KatWoman wrote:
"Norm Dresner" wrote in message
"Guns/Zen4" wrote in message
| Go over to adobe.photoshop.windows and search for the thread on | "Checkerboard". I asked and got some simple answers on how to do it (in | fact someone made one and posted the file!
|
| Glenn
I admit to being somewhat dyslexic and occasionally GUI challenged -- and I
couldn't find anything like this. Could you please give me a more direct link.
Thanks
Norm
I went in PS and looked one of the actions makes only grids not checks The other one required a lot of tweaking
BUT
here is the simplest way to do what you want:
FILE new
use the resolution you need for the final finished piece for size of checks (for 200x200 size pixel checks) I used image size 400x400px
make sure snap to guides is on
set rulers to your choice pixels or inches
set one guide at the half in both directions
get the marquee tool
make a selection on the upper right
EDIT>FILL with black
shift (or is it contrl?) click then drag a duplicate shape to the bottom right
then make a new layer fill with white drag under black check layers EDIT define pattern
whatever document or shape you want to fill with the checks select all or select what you want to checker
edit>fill>pattern>choose it
this will let you create a pixel-perfect grid that you can style however you need, and resize the grid without quality loss:
1 create a new image, any size (I used 12x12 pixels)

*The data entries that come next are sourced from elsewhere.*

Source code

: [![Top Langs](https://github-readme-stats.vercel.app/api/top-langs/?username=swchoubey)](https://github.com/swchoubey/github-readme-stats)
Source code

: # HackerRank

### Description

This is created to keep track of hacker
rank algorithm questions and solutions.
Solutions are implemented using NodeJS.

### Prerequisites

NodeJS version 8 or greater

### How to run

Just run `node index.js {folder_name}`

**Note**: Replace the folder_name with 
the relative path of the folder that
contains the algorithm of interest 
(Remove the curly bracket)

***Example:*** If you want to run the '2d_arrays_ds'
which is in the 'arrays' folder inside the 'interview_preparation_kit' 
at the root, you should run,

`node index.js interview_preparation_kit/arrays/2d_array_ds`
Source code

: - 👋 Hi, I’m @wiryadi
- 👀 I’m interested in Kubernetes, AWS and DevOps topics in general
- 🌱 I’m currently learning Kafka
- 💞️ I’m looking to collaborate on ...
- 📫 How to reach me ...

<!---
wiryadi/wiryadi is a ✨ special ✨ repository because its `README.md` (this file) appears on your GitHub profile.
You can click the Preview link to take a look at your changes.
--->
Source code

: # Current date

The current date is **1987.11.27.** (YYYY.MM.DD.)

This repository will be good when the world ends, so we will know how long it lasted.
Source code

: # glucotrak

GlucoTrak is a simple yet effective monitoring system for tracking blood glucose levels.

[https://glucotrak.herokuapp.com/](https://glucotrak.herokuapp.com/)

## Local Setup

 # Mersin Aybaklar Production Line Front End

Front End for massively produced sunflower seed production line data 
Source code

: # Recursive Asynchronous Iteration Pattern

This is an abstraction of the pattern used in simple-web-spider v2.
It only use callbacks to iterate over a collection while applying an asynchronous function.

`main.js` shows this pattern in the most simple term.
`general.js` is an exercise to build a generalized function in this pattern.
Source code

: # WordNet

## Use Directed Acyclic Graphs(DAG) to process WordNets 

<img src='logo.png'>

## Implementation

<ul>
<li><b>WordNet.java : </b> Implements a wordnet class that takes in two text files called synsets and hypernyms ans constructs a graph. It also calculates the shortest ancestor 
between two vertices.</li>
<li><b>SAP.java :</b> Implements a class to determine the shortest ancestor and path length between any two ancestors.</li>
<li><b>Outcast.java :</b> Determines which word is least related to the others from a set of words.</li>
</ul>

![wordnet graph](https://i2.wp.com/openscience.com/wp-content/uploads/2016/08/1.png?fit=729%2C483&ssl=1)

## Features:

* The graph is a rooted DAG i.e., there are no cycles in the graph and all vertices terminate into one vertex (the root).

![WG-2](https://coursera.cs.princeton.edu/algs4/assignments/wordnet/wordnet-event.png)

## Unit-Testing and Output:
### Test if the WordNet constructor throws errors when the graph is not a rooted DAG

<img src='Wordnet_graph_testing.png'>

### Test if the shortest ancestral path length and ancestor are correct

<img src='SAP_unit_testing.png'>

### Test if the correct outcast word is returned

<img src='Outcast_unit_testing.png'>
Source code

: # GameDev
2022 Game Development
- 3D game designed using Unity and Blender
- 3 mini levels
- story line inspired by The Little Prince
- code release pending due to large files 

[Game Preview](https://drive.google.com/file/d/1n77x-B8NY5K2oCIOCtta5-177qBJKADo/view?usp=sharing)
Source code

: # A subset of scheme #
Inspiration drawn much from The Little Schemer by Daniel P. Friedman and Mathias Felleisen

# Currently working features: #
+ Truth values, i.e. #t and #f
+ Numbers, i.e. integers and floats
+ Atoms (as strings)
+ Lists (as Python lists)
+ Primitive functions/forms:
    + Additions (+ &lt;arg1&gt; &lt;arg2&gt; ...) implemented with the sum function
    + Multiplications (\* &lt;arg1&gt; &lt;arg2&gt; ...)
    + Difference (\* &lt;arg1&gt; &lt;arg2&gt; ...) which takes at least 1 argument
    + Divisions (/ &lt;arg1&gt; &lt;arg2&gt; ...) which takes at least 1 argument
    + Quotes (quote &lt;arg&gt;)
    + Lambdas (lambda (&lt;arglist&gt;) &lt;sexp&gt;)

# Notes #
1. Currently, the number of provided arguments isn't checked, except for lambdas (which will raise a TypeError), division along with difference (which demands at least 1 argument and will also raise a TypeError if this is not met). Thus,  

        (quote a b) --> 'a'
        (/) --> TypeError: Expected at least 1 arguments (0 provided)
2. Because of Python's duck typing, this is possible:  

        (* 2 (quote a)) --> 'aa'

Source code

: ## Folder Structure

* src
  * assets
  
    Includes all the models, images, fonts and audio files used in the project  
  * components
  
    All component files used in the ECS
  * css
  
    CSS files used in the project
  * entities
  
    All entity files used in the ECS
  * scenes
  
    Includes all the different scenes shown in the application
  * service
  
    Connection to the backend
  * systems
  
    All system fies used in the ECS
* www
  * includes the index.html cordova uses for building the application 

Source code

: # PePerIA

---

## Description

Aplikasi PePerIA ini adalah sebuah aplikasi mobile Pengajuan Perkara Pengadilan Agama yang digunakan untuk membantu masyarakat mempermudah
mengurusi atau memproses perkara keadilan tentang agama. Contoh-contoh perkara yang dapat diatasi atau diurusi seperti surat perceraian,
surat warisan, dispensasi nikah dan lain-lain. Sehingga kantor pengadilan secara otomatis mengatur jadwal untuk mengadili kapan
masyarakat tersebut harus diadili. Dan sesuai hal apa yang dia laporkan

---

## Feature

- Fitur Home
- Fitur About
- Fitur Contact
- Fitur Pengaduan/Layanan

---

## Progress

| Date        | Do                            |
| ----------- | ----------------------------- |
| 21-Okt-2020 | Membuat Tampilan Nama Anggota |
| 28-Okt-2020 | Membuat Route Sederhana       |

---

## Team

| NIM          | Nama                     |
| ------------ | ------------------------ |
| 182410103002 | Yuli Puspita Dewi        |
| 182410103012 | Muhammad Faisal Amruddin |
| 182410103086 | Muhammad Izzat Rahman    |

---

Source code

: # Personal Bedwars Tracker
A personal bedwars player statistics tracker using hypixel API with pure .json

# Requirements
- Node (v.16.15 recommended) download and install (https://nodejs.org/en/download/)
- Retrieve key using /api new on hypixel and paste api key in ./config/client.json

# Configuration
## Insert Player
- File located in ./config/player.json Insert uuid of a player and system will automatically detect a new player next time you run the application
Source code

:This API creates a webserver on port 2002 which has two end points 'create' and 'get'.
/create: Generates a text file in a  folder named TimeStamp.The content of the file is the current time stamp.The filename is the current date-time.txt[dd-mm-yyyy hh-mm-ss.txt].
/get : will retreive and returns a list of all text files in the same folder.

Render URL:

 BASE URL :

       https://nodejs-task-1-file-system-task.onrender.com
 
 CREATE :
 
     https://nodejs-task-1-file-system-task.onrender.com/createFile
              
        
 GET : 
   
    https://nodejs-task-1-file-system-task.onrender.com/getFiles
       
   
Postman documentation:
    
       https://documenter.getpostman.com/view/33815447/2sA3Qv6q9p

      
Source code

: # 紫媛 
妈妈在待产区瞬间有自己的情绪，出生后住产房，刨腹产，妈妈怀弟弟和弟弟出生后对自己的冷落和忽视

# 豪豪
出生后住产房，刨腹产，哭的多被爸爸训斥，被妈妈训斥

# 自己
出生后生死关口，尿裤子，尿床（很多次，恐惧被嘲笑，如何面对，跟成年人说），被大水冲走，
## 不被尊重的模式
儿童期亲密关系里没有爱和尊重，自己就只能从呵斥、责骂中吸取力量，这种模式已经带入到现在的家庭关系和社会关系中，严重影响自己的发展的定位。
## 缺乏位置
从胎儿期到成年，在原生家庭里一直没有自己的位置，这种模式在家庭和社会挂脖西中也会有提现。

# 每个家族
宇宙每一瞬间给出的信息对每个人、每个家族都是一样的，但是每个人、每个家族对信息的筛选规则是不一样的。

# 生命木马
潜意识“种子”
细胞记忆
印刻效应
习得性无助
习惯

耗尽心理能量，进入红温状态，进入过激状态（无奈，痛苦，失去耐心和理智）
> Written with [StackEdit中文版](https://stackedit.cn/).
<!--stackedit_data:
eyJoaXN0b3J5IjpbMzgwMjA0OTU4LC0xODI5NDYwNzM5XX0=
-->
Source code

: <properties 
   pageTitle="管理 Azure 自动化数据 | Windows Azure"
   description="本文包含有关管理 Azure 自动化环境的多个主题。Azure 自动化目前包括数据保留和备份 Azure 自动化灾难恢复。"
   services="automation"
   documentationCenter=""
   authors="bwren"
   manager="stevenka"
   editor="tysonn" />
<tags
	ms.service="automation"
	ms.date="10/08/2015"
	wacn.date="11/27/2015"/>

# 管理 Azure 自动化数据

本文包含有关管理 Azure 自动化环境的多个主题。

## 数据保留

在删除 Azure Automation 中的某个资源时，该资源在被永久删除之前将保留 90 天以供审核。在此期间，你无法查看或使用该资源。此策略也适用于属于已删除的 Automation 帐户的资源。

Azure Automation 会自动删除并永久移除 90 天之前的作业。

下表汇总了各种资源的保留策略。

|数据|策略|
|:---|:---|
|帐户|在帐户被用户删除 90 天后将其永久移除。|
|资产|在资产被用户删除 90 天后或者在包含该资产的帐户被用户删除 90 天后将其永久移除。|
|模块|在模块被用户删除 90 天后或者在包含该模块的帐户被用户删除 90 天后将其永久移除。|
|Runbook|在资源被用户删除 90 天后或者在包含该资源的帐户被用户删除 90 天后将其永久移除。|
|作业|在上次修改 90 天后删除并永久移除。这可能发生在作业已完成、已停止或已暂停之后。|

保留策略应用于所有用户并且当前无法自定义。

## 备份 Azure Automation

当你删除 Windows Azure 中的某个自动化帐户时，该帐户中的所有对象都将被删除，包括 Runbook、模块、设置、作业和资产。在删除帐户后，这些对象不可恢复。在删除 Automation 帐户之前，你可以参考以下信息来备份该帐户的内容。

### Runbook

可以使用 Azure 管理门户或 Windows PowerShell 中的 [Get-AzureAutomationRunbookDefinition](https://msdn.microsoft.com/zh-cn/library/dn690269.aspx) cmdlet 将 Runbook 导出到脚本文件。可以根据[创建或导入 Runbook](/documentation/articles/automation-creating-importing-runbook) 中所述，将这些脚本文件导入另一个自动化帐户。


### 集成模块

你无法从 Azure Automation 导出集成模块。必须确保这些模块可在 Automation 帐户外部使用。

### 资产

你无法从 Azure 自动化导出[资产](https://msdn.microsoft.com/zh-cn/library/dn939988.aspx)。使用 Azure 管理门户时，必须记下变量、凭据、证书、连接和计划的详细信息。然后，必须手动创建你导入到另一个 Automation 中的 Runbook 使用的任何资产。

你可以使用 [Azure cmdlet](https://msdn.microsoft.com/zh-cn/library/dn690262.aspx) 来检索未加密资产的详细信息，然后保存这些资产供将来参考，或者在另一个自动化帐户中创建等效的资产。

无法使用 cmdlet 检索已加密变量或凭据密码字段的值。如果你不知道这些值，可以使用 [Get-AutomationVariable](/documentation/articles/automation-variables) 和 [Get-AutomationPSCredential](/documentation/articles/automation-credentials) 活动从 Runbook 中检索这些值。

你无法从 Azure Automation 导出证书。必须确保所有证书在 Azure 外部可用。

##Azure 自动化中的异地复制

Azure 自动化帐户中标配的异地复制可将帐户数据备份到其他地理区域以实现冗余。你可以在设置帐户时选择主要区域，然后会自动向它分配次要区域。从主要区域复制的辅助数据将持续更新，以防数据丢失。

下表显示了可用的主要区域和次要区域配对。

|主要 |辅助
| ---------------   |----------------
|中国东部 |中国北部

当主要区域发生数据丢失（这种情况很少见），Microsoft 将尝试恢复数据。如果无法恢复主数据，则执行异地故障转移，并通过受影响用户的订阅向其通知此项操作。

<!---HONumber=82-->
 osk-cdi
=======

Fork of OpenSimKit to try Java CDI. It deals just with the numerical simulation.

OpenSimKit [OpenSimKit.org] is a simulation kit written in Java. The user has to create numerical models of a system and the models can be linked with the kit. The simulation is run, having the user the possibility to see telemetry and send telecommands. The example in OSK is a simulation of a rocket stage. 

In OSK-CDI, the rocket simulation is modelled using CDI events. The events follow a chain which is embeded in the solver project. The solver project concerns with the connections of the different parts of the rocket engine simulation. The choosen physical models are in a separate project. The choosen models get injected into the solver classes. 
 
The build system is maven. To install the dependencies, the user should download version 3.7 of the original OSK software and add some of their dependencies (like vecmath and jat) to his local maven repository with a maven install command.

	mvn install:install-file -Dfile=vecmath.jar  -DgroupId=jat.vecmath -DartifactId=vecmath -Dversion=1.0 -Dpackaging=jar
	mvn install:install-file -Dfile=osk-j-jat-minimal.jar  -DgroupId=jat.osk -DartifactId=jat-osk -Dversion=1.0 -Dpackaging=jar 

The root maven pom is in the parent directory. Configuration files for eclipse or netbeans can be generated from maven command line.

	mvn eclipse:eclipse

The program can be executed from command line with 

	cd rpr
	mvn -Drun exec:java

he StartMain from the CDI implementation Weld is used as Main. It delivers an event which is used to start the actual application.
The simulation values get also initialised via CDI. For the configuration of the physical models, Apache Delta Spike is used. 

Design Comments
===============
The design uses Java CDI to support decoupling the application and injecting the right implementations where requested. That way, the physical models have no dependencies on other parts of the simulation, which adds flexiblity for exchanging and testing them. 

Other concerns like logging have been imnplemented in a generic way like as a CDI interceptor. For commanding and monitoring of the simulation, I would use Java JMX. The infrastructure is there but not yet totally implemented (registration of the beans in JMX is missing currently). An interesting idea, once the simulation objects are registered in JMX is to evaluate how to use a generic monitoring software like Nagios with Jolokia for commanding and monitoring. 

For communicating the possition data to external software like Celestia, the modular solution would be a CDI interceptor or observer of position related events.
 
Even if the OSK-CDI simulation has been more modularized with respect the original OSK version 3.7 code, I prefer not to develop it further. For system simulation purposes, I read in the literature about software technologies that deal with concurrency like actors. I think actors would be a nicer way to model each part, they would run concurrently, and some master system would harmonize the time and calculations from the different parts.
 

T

2 set grid to be 1 every pixel, activate it (CTRL + ") 3 toggle snap on as said previously (VIEW > Snap all) 4 select rectangle tool (U)
5 drag a box to fill square (A black shape now fills the image— but you may have to adjust the shape with the transform tool (CTRL + T) until the canvas is filled with solid black, leaving no fuzzy areas, and the rectangle's lines aren't off of the image area. You'll feel the cursor snag when it snaps to the document's bounds)
6 resize canvas
A: check relative and enter the current dimensions of the image (effectively quadrupling the size)
B: set the anchor to be in the bottom left corner
7 duplicate the rectangle by alt-dragging to the upper-right corner (again the rectangle will snag when it snaps into place in the upper right corner)
8 link the two rectangle shapes in the layer palette
9 create a set from the two rectangles.
10 duplicate the rectangles' layer set
11 with the second set selected, Edit > Transform > Flip horizontal 12 Select colors to fill in your grid (the current screen will be filled with black, just click on the layer palette preview icons of each rectangle, and experiment)
13 delete the background layer, and check for transparency "bleeding through"
sorry about the long post, but it really doesn't take long to do. -theartist
p.s. Keeping SNAP set to track document bounds is rarely useful, IMHO. But having SNAP on for document bounds is crucial for this piece.